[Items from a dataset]
* * *
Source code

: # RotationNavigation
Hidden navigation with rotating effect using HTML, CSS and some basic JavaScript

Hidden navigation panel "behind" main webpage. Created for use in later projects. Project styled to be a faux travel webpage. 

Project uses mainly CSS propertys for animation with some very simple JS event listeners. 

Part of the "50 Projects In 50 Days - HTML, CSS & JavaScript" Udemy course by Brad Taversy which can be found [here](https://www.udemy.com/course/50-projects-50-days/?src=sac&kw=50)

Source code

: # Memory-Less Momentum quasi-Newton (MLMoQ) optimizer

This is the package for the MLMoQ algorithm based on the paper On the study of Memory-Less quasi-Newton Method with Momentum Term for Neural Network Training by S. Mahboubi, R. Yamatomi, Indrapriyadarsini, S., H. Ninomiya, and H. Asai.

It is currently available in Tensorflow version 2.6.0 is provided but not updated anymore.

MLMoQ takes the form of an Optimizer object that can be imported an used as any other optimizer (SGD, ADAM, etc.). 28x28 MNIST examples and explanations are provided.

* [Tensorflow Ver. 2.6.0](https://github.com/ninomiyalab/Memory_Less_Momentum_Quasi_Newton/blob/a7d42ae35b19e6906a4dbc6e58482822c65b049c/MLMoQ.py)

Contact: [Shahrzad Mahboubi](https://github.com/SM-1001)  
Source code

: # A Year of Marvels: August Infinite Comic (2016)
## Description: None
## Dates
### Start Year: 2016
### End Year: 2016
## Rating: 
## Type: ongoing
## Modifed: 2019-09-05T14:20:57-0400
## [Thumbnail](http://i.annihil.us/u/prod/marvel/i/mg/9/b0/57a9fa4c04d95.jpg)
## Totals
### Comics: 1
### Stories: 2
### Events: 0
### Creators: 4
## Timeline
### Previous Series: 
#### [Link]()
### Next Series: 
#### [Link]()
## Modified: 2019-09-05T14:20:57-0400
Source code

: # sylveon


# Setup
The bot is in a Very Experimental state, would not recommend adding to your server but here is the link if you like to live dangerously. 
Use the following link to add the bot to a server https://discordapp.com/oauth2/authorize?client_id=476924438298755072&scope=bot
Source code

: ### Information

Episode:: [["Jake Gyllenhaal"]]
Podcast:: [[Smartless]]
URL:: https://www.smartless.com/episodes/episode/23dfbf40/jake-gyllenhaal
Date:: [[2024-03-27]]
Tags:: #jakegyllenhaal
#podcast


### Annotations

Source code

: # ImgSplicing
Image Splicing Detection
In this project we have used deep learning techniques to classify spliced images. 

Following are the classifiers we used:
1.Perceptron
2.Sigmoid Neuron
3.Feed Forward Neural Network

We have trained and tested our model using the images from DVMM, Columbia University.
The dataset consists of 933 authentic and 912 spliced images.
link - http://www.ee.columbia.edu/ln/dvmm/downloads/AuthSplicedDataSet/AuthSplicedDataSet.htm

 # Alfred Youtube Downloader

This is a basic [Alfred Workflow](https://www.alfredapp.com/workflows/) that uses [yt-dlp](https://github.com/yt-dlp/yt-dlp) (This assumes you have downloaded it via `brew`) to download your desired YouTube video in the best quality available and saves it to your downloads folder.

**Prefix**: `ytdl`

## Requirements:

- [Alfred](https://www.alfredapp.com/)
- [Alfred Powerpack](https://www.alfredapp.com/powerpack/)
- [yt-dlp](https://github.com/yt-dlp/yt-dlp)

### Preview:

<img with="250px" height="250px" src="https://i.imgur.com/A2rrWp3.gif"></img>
* * *
* **Action item**: Find every line of the data above that holds the word "downloads", then state how many there are and nothing else.

* **Your response**: 2